(Collected data)
**********
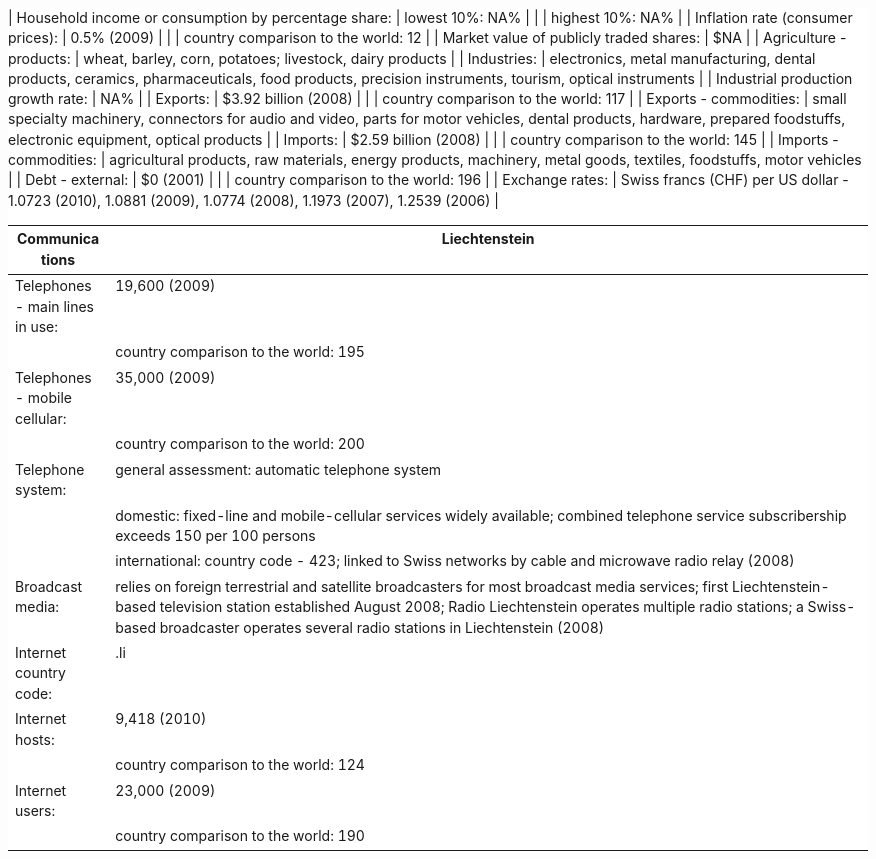 | Household income or consumption by percentage share: | lowest 10%: NA% |
| | highest 10%: NA% |
| Inflation rate (consumer prices): | 0.5% (2009) |
| | country comparison to the world: 12 |
| Market value of publicly traded shares: | $NA |
| Agriculture - products: | wheat, barley, corn, potatoes; livestock, dairy products |
| Industries: | electronics, metal manufacturing, dental products, ceramics, pharmaceuticals, food products, precision instruments, tourism, optical instruments |
| Industrial production growth rate: | NA% |
| Exports: | $3.92 billion (2008) |
| | country comparison to the world: 117 |
| Exports - commodities: | small specialty machinery, connectors for audio and video, parts for motor vehicles, dental products, hardware, prepared foodstuffs, electronic equipment, optical products |
| Imports: | $2.59 billion (2008) |
| | country comparison to the world: 145 |
| Imports - commodities: | agricultural products, raw materials, energy products, machinery, metal goods, textiles, foodstuffs, motor vehicles |
| Debt - external: | $0 (2001) |
| | country comparison to the world: 196 |
| Exchange rates: | Swiss francs (CHF) per US dollar - 1.0723 (2010), 1.0881 (2009), 1.0774 (2008), 1.1973 (2007), 1.2539 (2006) |


| Communications | Liechtenstein |
| --- | --- |
| Telephones - main lines in use: | 19,600 (2009) |
| | country comparison to the world: 195 |
| Telephones - mobile cellular: | 35,000 (2009) |
| | country comparison to the world: 200 |
| Telephone system: | general assessment: automatic telephone system |
| | domestic: fixed-line and mobile-cellular services widely available; combined telephone service subscribership exceeds 150 per 100 persons |
| | international: country code - 423; linked to Swiss networks by cable and microwave radio relay (2008) |
| Broadcast media: | relies on foreign terrestrial and satellite broadcasters for most broadcast media services; first Liechtenstein-based television station established August 2008; Radio Liechtenstein operates multiple radio stations; a Swiss-based broadcaster operates several radio stations in Liechtenstein (2008) |
| Internet country code: | .li |
| Internet hosts: | 9,418 (2010) |
| | country comparison to the world: 124 |
| Internet users: | 23,000 (2009) |
| | country comparison to the world: 190 |
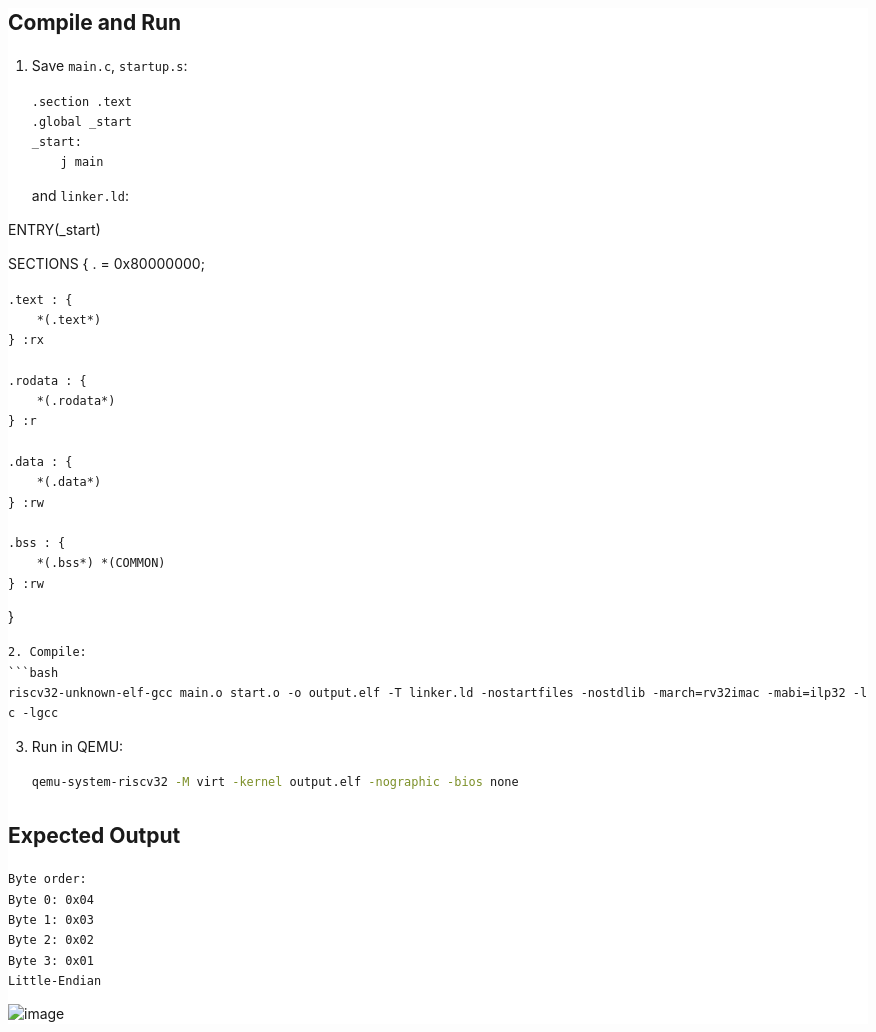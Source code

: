 ## Compile and Run
1. Save `main.c`, `startup.s`:
   ```assembly
   .section .text
   .global _start
   _start:
       j main
   ```
   and `linker.ld`:
   ```ld
  ENTRY(_start)

SECTIONS {
    . = 0x80000000;

    .text : {
        *(.text*)
    } :rx

    .rodata : {
        *(.rodata*)
    } :r

    .data : {
        *(.data*)
    } :rw

    .bss : {
        *(.bss*) *(COMMON)
    } :rw
}

   ```
2. Compile:
   ```bash
riscv32-unknown-elf-gcc main.o start.o -o output.elf -T linker.ld -nostartfiles -nostdlib -march=rv32imac -mabi=ilp32 -lc -lgcc

   ```
3. Run in QEMU:
   ```bash
   qemu-system-riscv32 -M virt -kernel output.elf -nographic -bios none
   ```

## Expected Output
```
Byte order:
Byte 0: 0x04
Byte 1: 0x03
Byte 2: 0x02
Byte 3: 0x01
Little-Endian
```
![image](https://github.com/user-attachments/assets/1ff2eb15-13dd-4c35-b491-ca3be15f294e)



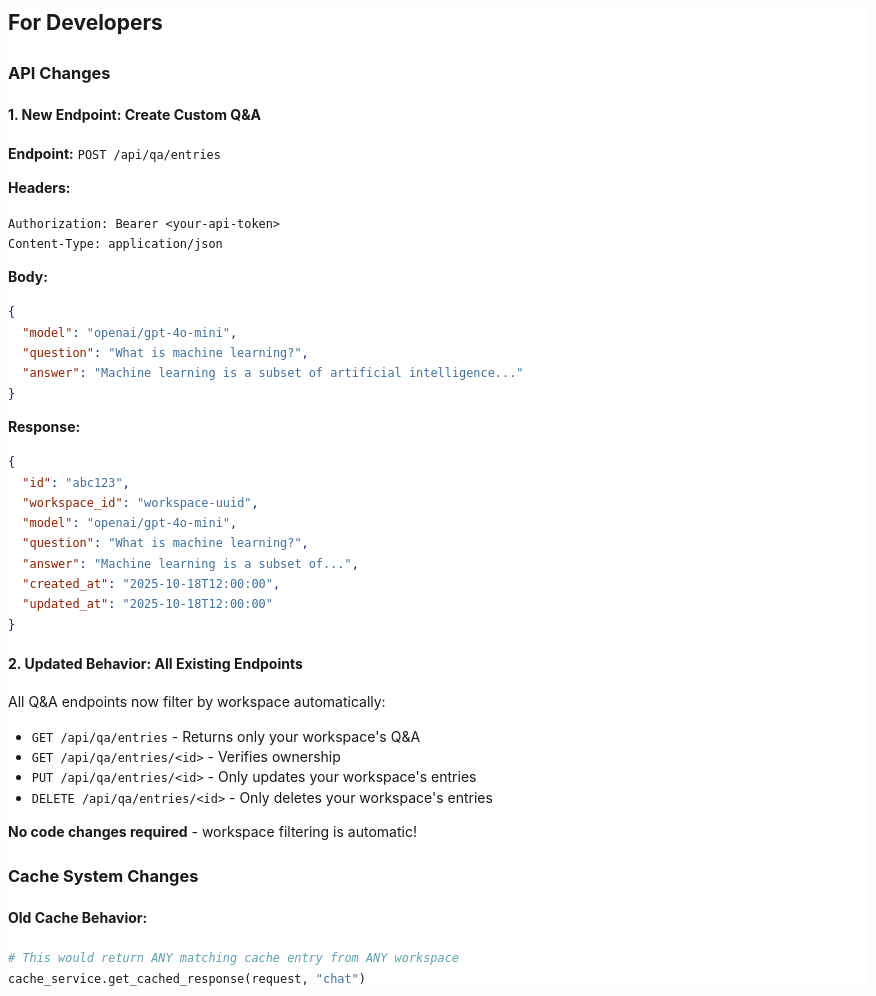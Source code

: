 ## For Developers

### API Changes

#### 1. New Endpoint: Create Custom Q&A

**Endpoint:** `POST /api/qa/entries`

**Headers:**
```
Authorization: Bearer <your-api-token>
Content-Type: application/json
```

**Body:**
```json
{
  "model": "openai/gpt-4o-mini",
  "question": "What is machine learning?",
  "answer": "Machine learning is a subset of artificial intelligence..."
}
```

**Response:**
```json
{
  "id": "abc123",
  "workspace_id": "workspace-uuid",
  "model": "openai/gpt-4o-mini",
  "question": "What is machine learning?",
  "answer": "Machine learning is a subset of...",
  "created_at": "2025-10-18T12:00:00",
  "updated_at": "2025-10-18T12:00:00"
}
```

#### 2. Updated Behavior: All Existing Endpoints

All Q&A endpoints now filter by workspace automatically:

- `GET /api/qa/entries` - Returns only your workspace's Q&A
- `GET /api/qa/entries/<id>` - Verifies ownership
- `PUT /api/qa/entries/<id>` - Only updates your workspace's entries
- `DELETE /api/qa/entries/<id>` - Only deletes your workspace's entries

**No code changes required** - workspace filtering is automatic!

### Cache System Changes

#### Old Cache Behavior:
```python
# This would return ANY matching cache entry from ANY workspace
cache_service.get_cached_response(request, "chat")
```
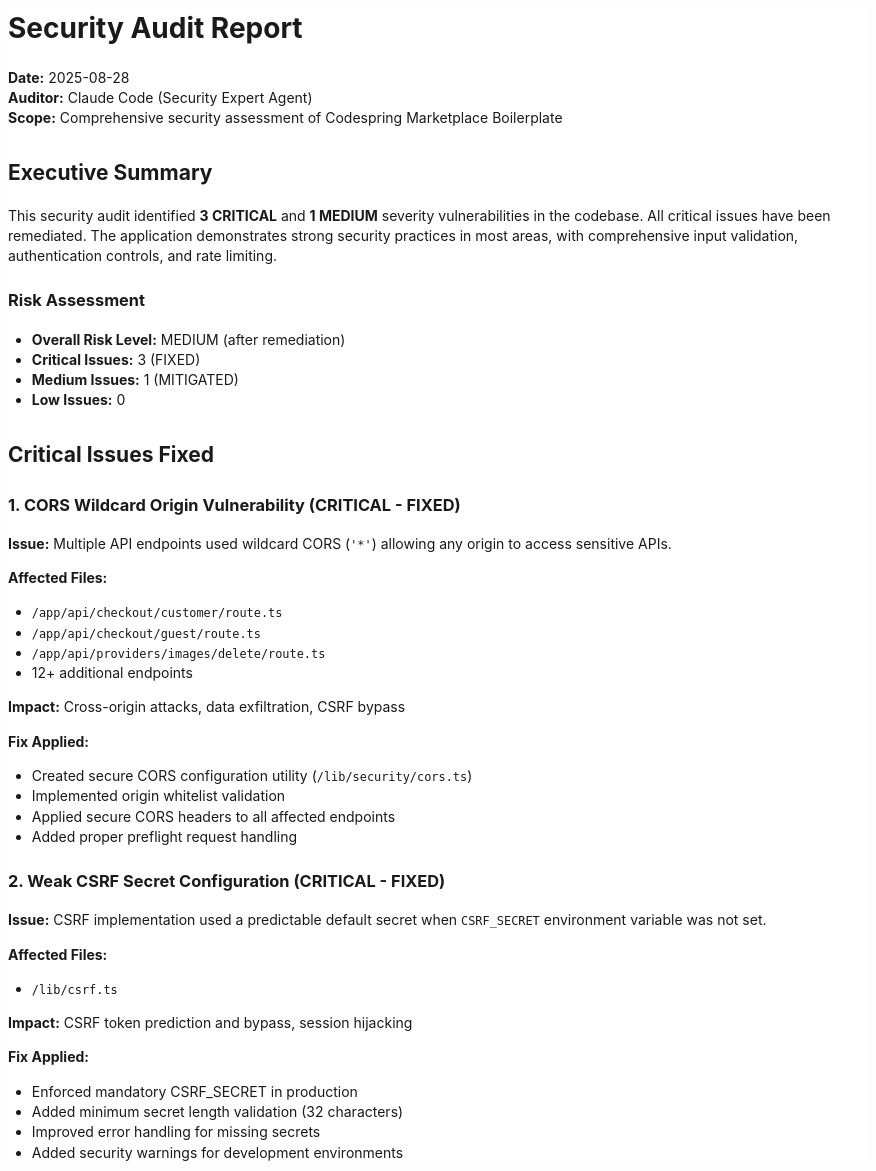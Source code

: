 # Security Audit Report
**Date:** 2025-08-28  
**Auditor:** Claude Code (Security Expert Agent)  
**Scope:** Comprehensive security assessment of Codespring Marketplace Boilerplate

## Executive Summary

This security audit identified **3 CRITICAL** and **1 MEDIUM** severity vulnerabilities in the codebase. All critical issues have been remediated. The application demonstrates strong security practices in most areas, with comprehensive input validation, authentication controls, and rate limiting.

### Risk Assessment
- **Overall Risk Level:** MEDIUM (after remediation)
- **Critical Issues:** 3 (FIXED)
- **Medium Issues:** 1 (MITIGATED)
- **Low Issues:** 0

## Critical Issues Fixed

### 1. CORS Wildcard Origin Vulnerability (CRITICAL - FIXED)
**Issue:** Multiple API endpoints used wildcard CORS (`'*'`) allowing any origin to access sensitive APIs.

**Affected Files:**
- `/app/api/checkout/customer/route.ts`
- `/app/api/checkout/guest/route.ts`
- `/app/api/providers/images/delete/route.ts`
- 12+ additional endpoints

**Impact:** Cross-origin attacks, data exfiltration, CSRF bypass

**Fix Applied:**
- Created secure CORS configuration utility (`/lib/security/cors.ts`)
- Implemented origin whitelist validation
- Applied secure CORS headers to all affected endpoints
- Added proper preflight request handling

### 2. Weak CSRF Secret Configuration (CRITICAL - FIXED)
**Issue:** CSRF implementation used a predictable default secret when `CSRF_SECRET` environment variable was not set.

**Affected Files:**
- `/lib/csrf.ts`

**Impact:** CSRF token prediction and bypass, session hijacking

**Fix Applied:**
- Enforced mandatory CSRF_SECRET in production
- Added minimum secret length validation (32 characters)
- Improved error handling for missing secrets
- Added security warnings for development environments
**********
Print the data exactly, from its first line to the line containing "Exports: | $3.92 billion (2008) |", both included. Omit the pictures.

SOLUTION:
 | Household income or consumption by percentage share: | lowest 10%: NA% |
| | highest 10%: NA% |
| Inflation rate (consumer prices): | 0.5% (2009) |
| | country comparison to the world: 12 |
| Market value of publicly traded shares: | $NA |
| Agriculture - products: | wheat, barley, corn, potatoes; livestock, dairy products |
| Industries: | electronics, metal manufacturing, dental products, ceramics, pharmaceuticals, food products, precision instruments, tourism, optical instruments |
| Industrial production growth rate: | NA% |
| Exports: | $3.92 billion (2008) |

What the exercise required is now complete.